Data to process —
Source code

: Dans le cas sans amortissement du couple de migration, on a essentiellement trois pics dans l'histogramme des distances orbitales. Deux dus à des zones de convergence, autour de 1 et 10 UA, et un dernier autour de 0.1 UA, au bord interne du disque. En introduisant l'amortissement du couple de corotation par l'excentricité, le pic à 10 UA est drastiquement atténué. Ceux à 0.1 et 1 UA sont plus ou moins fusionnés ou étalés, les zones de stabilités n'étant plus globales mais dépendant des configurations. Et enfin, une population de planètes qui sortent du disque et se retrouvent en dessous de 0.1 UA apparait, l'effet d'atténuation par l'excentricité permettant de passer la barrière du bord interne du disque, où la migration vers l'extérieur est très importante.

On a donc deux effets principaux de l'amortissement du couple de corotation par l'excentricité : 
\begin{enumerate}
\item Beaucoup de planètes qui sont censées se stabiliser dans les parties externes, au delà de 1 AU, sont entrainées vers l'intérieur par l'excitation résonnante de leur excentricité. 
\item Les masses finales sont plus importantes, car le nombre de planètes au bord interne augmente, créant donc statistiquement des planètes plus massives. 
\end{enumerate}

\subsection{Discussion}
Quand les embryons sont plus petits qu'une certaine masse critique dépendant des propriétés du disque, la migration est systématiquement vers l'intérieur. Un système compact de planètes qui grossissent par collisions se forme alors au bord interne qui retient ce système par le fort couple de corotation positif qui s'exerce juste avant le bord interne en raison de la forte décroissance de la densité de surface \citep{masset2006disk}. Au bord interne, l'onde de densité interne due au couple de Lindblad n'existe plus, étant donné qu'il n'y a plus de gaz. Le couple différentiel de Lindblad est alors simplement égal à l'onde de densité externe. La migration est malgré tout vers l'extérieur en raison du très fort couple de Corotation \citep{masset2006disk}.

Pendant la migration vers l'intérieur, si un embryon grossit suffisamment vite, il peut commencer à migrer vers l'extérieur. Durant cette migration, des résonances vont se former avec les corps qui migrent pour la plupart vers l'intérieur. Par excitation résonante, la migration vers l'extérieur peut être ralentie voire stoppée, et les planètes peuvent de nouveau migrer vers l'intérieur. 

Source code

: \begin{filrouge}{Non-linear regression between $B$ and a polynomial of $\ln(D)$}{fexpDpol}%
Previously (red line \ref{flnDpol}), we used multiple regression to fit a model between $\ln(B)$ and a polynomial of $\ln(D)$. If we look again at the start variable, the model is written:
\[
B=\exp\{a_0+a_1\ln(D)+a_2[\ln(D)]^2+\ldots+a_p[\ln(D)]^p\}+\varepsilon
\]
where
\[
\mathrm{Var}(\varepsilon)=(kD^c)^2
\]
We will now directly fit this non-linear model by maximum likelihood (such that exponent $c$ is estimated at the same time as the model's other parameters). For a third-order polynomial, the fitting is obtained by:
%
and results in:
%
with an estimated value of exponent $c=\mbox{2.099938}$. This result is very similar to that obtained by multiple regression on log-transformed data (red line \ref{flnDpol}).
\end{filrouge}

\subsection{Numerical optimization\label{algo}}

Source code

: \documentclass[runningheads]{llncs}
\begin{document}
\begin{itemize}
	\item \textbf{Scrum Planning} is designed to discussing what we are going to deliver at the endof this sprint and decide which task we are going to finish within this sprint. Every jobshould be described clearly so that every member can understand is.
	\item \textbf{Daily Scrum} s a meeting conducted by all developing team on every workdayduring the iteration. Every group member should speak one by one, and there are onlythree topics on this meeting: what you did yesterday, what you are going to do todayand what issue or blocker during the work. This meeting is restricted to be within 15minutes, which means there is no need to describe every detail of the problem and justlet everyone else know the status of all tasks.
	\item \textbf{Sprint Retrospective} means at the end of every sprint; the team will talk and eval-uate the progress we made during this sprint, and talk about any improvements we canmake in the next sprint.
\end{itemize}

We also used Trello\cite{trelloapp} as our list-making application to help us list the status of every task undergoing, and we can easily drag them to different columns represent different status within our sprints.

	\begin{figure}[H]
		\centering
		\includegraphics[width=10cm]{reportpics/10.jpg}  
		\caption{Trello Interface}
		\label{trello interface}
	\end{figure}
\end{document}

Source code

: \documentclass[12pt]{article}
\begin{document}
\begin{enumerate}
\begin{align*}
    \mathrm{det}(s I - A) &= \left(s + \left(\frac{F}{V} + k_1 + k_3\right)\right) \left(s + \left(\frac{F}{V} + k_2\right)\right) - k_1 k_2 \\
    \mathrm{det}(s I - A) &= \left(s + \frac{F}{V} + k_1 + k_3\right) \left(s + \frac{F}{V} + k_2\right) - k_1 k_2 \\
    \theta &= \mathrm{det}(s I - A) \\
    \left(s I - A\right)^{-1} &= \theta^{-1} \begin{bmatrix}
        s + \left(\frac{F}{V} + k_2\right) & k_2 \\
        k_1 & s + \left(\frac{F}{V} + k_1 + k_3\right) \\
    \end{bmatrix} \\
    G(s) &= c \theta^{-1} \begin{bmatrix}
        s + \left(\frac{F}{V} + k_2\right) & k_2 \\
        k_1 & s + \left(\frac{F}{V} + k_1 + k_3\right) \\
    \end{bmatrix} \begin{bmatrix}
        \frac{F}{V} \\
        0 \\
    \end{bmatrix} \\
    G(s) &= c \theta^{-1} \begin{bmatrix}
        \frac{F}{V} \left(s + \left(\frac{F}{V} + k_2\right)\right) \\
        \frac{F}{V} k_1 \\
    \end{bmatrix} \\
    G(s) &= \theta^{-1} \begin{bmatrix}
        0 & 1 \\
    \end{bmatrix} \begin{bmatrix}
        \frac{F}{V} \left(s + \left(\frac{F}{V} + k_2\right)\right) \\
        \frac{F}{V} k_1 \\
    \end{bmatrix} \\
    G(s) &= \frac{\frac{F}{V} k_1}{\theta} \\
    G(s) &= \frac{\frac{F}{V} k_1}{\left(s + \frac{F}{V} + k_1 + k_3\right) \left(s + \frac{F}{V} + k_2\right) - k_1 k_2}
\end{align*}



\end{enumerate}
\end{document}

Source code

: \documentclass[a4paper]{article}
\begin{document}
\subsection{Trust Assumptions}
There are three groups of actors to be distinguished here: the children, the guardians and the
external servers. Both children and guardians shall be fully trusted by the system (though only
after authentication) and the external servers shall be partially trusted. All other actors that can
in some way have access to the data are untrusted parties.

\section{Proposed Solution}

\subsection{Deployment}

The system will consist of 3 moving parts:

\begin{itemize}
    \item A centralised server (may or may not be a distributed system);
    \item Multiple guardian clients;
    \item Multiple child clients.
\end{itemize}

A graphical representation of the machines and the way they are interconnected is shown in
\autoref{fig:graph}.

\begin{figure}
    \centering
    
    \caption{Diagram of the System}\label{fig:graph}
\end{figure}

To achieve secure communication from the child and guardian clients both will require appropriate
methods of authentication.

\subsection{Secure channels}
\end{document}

Task to carry out — Among the lines of the material, find those that hold the word "between" and copy them.

Exercise output —
: \begin{filrouge}{Non-linear regression between $B$ and a polynomial of $\ln(D)$}{fexpDpol}%
Previously (red line \ref{flnDpol}), we used multiple regression to fit a model between $\ln(B)$ and a polynomial of $\ln(D)$. If we look again at the start variable, the model is written:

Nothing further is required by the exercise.